We use the Bible the Church has used from its infancy. You do not. The OT canon was not fixed in the 1st century CE. The LXX contained certain books -- which the Anglicans call "apocrypha" and the Catholics call "deuterocanonical" and we call "books of the Bible." You are factually incorrect that the LXX did not contain Maccabees. It most assuredly did, and Tobit, and Sirach, and the rest.

You seem to be referring to the Masoretic Text, or MT, which was selected by a bunch of rabbis in I believe Jamnia after the fall of Jerusalem.
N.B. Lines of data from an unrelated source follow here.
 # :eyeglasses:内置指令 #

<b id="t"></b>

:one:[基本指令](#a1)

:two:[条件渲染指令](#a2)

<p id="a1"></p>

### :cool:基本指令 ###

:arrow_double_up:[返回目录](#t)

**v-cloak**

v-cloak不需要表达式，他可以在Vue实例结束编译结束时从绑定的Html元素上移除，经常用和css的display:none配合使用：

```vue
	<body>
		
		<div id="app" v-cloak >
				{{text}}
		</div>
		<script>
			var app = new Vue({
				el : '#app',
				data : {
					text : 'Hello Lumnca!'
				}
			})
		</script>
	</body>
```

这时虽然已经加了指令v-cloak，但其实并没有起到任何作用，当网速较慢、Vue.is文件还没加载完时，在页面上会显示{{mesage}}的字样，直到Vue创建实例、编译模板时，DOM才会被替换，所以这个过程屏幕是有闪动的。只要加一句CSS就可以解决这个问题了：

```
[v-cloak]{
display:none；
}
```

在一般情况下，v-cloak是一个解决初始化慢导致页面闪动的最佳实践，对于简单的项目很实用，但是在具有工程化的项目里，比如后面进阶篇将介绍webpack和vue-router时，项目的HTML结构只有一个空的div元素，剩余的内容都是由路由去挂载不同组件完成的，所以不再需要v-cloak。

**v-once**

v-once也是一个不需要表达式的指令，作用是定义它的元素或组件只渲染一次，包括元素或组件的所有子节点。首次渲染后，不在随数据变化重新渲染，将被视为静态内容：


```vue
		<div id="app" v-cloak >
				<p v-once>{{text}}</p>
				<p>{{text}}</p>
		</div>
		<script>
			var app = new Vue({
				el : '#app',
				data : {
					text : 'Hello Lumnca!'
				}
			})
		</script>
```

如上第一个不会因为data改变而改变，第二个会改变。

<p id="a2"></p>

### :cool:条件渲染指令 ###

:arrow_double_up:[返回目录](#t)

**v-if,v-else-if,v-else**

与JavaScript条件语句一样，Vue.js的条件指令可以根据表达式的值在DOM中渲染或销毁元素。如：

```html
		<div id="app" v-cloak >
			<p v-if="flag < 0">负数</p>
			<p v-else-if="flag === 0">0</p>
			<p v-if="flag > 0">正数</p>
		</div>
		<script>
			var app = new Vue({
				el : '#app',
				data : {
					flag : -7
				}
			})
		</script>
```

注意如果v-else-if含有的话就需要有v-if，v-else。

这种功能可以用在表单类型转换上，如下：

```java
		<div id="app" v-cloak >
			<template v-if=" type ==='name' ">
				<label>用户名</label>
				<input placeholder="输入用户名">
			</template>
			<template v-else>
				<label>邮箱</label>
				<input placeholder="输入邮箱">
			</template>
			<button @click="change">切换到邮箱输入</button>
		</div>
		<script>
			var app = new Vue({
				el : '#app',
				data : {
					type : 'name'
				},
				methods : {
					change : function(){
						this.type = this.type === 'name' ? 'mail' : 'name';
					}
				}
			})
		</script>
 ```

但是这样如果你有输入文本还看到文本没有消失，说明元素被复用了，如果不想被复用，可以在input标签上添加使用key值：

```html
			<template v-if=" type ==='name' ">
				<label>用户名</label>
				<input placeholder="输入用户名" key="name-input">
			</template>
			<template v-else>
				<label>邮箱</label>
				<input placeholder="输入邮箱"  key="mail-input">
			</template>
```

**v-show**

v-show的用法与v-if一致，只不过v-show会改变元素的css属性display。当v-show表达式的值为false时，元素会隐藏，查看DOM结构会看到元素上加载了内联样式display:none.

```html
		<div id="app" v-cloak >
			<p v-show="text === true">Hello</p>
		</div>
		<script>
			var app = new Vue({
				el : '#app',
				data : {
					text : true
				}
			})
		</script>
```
As such it was created after the Church and the Synagogue went their separate ways, and there is no reason at all to think it is binding upon the Church.

Jerome the Smartass wanted to pare down the canon from the LXX canon (as it appeared in Rome) to the MT canon, but was slapped down by the Church. Do you have evidence that it was because of Purgatory? Please produce it. His reasoning was that only books written in Hebrew should be in the OT, and only (as he supposed) the books of the MT were written in Hebrew. (As it turns out, copies of two of the other books were found in Qumran in Hebrew originals -- how that fucks up the "Hebrew originals only" argument!) The church countered that the LXX was always its OT and it saw no reason to change it now, TYVM.

No, the Orthodoxen and the Catholics are using the Church's bible from of old (modulo a couple of books, no doubt because of different extant copies of the LXX east and west of the Adratic, a discrepancy left as-is, no doubt, because it doesn't really matter).

We did not add any books. Let me repeat that. We did not add any books. We used the books handed down to us from second Temple Judaism.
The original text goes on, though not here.